June 30 deadline for VAT refund claims upheld

The ECJ has held the June 30 deadline for foreign business to file VAT refund claims to be mandatory. Claims filed later cannot be accepted.

A Dutch company claimed refund of its Italian VAT in July of the following year. The Italian authorities refused because the June 30 deadline of Italian law and the Eighth Directive had been missed. The company responded with a submission that the Eighth Directive was indicative, rather than mandatory, and that its refund claim should at least be reviewed for justification in substance.

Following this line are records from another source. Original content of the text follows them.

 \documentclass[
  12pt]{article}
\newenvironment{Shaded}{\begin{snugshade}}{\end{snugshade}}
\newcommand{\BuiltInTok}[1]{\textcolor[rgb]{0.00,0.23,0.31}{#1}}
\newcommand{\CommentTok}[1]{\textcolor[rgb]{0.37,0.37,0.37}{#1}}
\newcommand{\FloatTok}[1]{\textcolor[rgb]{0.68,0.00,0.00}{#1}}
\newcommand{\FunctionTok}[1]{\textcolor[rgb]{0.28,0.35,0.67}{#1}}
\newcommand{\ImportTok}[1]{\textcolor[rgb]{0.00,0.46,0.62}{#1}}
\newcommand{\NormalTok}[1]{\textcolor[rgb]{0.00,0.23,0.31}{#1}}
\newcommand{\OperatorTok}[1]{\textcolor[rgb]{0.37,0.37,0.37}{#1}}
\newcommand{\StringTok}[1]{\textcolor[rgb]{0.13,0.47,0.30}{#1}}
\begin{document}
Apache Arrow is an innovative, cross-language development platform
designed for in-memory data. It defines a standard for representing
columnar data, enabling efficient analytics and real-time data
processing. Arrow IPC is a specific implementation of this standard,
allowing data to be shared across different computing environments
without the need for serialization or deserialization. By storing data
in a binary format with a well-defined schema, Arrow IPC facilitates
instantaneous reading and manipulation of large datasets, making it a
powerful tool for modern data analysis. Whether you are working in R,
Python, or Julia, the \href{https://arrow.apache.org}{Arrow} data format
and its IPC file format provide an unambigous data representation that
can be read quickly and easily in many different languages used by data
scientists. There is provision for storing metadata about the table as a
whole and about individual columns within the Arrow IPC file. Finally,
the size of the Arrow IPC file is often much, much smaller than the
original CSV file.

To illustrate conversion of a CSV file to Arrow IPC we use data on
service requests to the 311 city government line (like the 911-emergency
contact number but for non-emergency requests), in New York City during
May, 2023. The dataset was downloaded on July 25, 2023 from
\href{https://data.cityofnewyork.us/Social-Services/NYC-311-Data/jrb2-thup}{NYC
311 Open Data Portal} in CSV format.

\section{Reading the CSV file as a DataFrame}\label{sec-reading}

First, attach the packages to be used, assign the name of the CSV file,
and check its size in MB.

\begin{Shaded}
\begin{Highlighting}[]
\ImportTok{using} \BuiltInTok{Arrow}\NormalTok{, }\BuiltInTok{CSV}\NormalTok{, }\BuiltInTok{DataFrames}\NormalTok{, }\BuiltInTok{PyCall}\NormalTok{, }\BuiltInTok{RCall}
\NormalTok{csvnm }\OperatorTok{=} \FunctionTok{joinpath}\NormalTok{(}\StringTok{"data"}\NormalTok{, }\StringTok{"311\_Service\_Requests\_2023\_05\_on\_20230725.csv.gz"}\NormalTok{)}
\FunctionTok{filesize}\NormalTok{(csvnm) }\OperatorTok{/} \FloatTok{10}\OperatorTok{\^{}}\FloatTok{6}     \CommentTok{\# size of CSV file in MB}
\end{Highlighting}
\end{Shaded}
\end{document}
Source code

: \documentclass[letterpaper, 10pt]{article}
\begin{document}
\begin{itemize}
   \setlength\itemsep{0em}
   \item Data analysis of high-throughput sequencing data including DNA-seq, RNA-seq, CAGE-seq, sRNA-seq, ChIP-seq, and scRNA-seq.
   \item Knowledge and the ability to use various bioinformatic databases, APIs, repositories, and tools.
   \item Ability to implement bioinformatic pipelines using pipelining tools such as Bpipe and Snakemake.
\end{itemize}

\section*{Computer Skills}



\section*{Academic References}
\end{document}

The ECJ has now held that the Eighth Directive (now the VAT Directive) June 30 deadline for filing VAT refund claims by foreign businesses is exclusive. If it is not met, the right to file is lost. The court accepted that the binding nature of the deadline was not clear from the Italian or English texts of the directive, but pointed out that the Dutch, German and French texts were absolutely unambiguous. It then held that EU legislation must be interpreted in like manner throughout the EU regardless of differences in wording between the various languages. In this case, the intent to fix a deadline was clear, both in the interests of legal certainty, and from the harmonisational point of view of establishing a common time limit for all EU business operators.

The ECJ case reference is C-294/11 Elsacom, judgment of June 21, 2012.